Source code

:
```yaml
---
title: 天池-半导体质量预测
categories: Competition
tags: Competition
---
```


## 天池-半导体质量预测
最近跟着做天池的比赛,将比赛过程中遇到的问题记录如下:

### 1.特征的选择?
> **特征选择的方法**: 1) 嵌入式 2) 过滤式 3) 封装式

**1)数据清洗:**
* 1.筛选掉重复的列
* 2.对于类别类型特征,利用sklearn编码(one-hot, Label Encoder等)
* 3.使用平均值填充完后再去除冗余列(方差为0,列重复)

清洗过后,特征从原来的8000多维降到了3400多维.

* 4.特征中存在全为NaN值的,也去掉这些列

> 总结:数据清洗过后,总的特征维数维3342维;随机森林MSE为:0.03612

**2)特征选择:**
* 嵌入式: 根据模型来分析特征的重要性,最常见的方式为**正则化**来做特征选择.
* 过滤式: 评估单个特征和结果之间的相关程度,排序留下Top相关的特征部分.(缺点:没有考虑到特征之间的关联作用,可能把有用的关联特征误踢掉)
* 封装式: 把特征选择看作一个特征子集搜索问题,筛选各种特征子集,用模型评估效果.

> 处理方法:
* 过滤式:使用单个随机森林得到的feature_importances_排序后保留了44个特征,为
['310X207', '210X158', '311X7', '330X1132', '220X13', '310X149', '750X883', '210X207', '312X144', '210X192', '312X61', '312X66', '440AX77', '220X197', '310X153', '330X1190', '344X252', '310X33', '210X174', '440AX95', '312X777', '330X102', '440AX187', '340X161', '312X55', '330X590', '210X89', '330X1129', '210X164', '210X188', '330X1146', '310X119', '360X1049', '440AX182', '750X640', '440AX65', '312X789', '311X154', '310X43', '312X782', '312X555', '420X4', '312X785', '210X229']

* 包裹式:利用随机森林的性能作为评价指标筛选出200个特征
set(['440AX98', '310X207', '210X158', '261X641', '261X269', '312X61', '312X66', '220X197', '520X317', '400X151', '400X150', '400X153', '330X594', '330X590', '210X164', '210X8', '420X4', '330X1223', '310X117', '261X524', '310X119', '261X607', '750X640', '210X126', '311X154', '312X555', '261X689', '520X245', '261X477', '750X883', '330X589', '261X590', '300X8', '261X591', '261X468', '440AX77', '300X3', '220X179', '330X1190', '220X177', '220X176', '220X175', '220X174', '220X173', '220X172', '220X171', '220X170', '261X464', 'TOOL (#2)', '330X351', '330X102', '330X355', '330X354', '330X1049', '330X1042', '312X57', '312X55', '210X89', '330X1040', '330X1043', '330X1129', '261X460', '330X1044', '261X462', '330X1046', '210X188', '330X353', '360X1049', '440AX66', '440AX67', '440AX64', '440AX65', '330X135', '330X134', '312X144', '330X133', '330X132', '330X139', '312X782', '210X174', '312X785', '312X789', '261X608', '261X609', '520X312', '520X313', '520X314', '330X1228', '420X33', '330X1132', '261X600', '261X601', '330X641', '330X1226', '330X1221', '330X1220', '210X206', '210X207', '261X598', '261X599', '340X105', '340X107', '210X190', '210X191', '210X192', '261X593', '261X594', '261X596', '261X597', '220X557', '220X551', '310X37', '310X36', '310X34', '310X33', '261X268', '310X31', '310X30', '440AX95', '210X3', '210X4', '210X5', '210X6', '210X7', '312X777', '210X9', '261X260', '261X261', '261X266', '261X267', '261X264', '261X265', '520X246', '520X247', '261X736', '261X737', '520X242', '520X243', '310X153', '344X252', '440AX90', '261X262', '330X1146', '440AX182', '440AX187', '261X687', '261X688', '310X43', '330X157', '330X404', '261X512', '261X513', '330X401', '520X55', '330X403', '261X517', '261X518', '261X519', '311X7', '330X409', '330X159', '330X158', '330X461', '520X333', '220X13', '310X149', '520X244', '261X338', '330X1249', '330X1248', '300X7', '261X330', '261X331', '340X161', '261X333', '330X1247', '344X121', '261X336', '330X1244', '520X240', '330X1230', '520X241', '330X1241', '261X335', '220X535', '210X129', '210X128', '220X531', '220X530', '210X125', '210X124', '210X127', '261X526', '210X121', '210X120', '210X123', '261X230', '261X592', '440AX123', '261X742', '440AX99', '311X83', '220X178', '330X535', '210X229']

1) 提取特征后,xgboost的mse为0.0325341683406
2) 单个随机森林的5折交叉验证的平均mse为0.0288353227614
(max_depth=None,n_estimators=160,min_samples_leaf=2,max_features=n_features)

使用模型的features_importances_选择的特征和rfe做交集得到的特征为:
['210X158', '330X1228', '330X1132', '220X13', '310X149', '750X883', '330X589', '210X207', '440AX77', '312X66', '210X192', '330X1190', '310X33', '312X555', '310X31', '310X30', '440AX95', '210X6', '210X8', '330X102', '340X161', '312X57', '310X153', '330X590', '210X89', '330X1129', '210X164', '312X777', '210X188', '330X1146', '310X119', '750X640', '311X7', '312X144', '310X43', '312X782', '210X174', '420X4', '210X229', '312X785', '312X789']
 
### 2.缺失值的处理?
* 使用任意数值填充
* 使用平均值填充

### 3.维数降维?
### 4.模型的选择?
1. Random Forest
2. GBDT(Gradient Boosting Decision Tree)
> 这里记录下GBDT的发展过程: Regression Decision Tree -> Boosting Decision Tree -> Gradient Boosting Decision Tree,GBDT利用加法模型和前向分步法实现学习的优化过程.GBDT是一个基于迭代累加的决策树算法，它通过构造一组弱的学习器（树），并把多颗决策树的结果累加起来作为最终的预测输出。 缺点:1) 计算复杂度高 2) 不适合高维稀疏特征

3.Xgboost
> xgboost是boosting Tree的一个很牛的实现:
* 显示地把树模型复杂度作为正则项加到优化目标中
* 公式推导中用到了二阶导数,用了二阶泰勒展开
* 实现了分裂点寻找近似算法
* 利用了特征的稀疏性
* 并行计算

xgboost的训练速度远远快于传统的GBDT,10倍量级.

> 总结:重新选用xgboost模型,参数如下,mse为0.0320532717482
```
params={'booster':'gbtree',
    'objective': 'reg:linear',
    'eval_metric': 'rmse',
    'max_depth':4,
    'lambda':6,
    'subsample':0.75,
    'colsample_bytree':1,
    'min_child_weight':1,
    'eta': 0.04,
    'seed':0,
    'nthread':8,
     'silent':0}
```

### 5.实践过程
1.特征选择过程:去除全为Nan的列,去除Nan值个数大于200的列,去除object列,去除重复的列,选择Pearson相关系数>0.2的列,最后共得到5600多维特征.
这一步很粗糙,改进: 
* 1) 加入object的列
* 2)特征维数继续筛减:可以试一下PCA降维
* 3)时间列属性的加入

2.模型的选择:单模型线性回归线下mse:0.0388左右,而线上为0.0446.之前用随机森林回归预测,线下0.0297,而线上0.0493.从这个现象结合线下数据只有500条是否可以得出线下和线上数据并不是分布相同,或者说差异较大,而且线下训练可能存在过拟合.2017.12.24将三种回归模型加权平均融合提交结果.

[TASK TO COMPLETE] Give back all the records exactly as they stand.

[EXPECTED ANSWER]
Source code

:
```yaml
---
title: 天池-半导体质量预测
categories: Competition
tags: Competition
---
```


## 天池-半导体质量预测
最近跟着做天池的比赛,将比赛过程中遇到的问题记录如下:

### 1.特征的选择?
> **特征选择的方法**: 1) 嵌入式 2) 过滤式 3) 封装式

**1)数据清洗:**
* 1.筛选掉重复的列
* 2.对于类别类型特征,利用sklearn编码(one-hot, Label Encoder等)
* 3.使用平均值填充完后再去除冗余列(方差为0,列重复)

清洗过后,特征从原来的8000多维降到了3400多维.

* 4.特征中存在全为NaN值的,也去掉这些列

> 总结:数据清洗过后,总的特征维数维3342维;随机森林MSE为:0.03612

**2)特征选择:**
* 嵌入式: 根据模型来分析特征的重要性,最常见的方式为**正则化**来做特征选择.
* 过滤式: 评估单个特征和结果之间的相关程度,排序留下Top相关的特征部分.(缺点:没有考虑到特征之间的关联作用,可能把有用的关联特征误踢掉)
* 封装式: 把特征选择看作一个特征子集搜索问题,筛选各种特征子集,用模型评估效果.

> 处理方法:
* 过滤式:使用单个随机森林得到的feature_importances_排序后保留了44个特征,为
['310X207', '210X158', '311X7', '330X1132', '220X13', '310X149', '750X883', '210X207', '312X144', '210X192', '312X61', '312X66', '440AX77', '220X197', '310X153', '330X1190', '344X252', '310X33', '210X174', '440AX95', '312X777', '330X102', '440AX187', '340X161', '312X55', '330X590', '210X89', '330X1129', '210X164', '210X188', '330X1146', '310X119', '360X1049', '440AX182', '750X640', '440AX65', '312X789', '311X154', '310X43', '312X782', '312X555', '420X4', '312X785', '210X229']

* 包裹式:利用随机森林的性能作为评价指标筛选出200个特征
set(['440AX98', '310X207', '210X158', '261X641', '261X269', '312X61', '312X66', '220X197', '520X317', '400X151', '400X150', '400X153', '330X594', '330X590', '210X164', '210X8', '420X4', '330X1223', '310X117', '261X524', '310X119', '261X607', '750X640', '210X126', '311X154', '312X555', '261X689', '520X245', '261X477', '750X883', '330X589', '261X590', '300X8', '261X591', '261X468', '440AX77', '300X3', '220X179', '330X1190', '220X177', '220X176', '220X175', '220X174', '220X173', '220X172', '220X171', '220X170', '261X464', 'TOOL (#2)', '330X351', '330X102', '330X355', '330X354', '330X1049', '330X1042', '312X57', '312X55', '210X89', '330X1040', '330X1043', '330X1129', '261X460', '330X1044', '261X462', '330X1046', '210X188', '330X353', '360X1049', '440AX66', '440AX67', '440AX64', '440AX65', '330X135', '330X134', '312X144', '330X133', '330X132', '330X139', '312X782', '210X174', '312X785', '312X789', '261X608', '261X609', '520X312', '520X313', '520X314', '330X1228', '420X33', '330X1132', '261X600', '261X601', '330X641', '330X1226', '330X1221', '330X1220', '210X206', '210X207', '261X598', '261X599', '340X105', '340X107', '210X190', '210X191', '210X192', '261X593', '261X594', '261X596', '261X597', '220X557', '220X551', '310X37', '310X36', '310X34', '310X33', '261X268', '310X31', '310X30', '440AX95', '210X3', '210X4', '210X5', '210X6', '210X7', '312X777', '210X9', '261X260', '261X261', '261X266', '261X267', '261X264', '261X265', '520X246', '520X247', '261X736', '261X737', '520X242', '520X243', '310X153', '344X252', '440AX90', '261X262', '330X1146', '440AX182', '440AX187', '261X687', '261X688', '310X43', '330X157', '330X404', '261X512', '261X513', '330X401', '520X55', '330X403', '261X517', '261X518', '261X519', '311X7', '330X409', '330X159', '330X158', '330X461', '520X333', '220X13', '310X149', '520X244', '261X338', '330X1249', '330X1248', '300X7', '261X330', '261X331', '340X161', '261X333', '330X1247', '344X121', '261X336', '330X1244', '520X240', '330X1230', '520X241', '330X1241', '261X335', '220X535', '210X129', '210X128', '220X531', '220X530', '210X125', '210X124', '210X127', '261X526', '210X121', '210X120', '210X123', '261X230', '261X592', '440AX123', '261X742', '440AX99', '311X83', '220X178', '330X535', '210X229']

1) 提取特征后,xgboost的mse为0.0325341683406
2) 单个随机森林的5折交叉验证的平均mse为0.0288353227614
(max_depth=None,n_estimators=160,min_samples_leaf=2,max_features=n_features)

使用模型的features_importances_选择的特征和rfe做交集得到的特征为:
['210X158', '330X1228', '330X1132', '220X13', '310X149', '750X883', '330X589', '210X207', '440AX77', '312X66', '210X192', '330X1190', '310X33', '312X555', '310X31', '310X30', '440AX95', '210X6', '210X8', '330X102', '340X161', '312X57', '310X153', '330X590', '210X89', '330X1129', '210X164', '312X777', '210X188', '330X1146', '310X119', '750X640', '311X7', '312X144', '310X43', '312X782', '210X174', '420X4', '210X229', '312X785', '312X789']
 
### 2.缺失值的处理?
* 使用任意数值填充
* 使用平均值填充

### 3.维数降维?
### 4.模型的选择?
1. Random Forest
2. GBDT(Gradient Boosting Decision Tree)
> 这里记录下GBDT的发展过程: Regression Decision Tree -> Boosting Decision Tree -> Gradient Boosting Decision Tree,GBDT利用加法模型和前向分步法实现学习的优化过程.GBDT是一个基于迭代累加的决策树算法，它通过构造一组弱的学习器（树），并把多颗决策树的结果累加起来作为最终的预测输出。 缺点:1) 计算复杂度高 2) 不适合高维稀疏特征

3.Xgboost
> xgboost是boosting Tree的一个很牛的实现:
* 显示地把树模型复杂度作为正则项加到优化目标中
* 公式推导中用到了二阶导数,用了二阶泰勒展开
* 实现了分裂点寻找近似算法
* 利用了特征的稀疏性
* 并行计算

xgboost的训练速度远远快于传统的GBDT,10倍量级.

> 总结:重新选用xgboost模型,参数如下,mse为0.0320532717482
```
params={'booster':'gbtree',
    'objective': 'reg:linear',
    'eval_metric': 'rmse',
    'max_depth':4,
    'lambda':6,
    'subsample':0.75,
    'colsample_bytree':1,
    'min_child_weight':1,
    'eta': 0.04,
    'seed':0,
    'nthread':8,
     'silent':0}
```

### 5.实践过程
1.特征选择过程:去除全为Nan的列,去除Nan值个数大于200的列,去除object列,去除重复的列,选择Pearson相关系数>0.2的列,最后共得到5600多维特征.
这一步很粗糙,改进: 
* 1) 加入object的列
* 2)特征维数继续筛减:可以试一下PCA降维
* 3)时间列属性的加入

2.模型的选择:单模型线性回归线下mse:0.0388左右,而线上为0.0446.之前用随机森林回归预测,线下0.0297,而线上0.0493.从这个现象结合线下数据只有500条是否可以得出线下和线上数据并不是分布相同,或者说差异较大,而且线下训练可能存在过拟合.2017.12.24将三种回归模型加权平均融合提交结果.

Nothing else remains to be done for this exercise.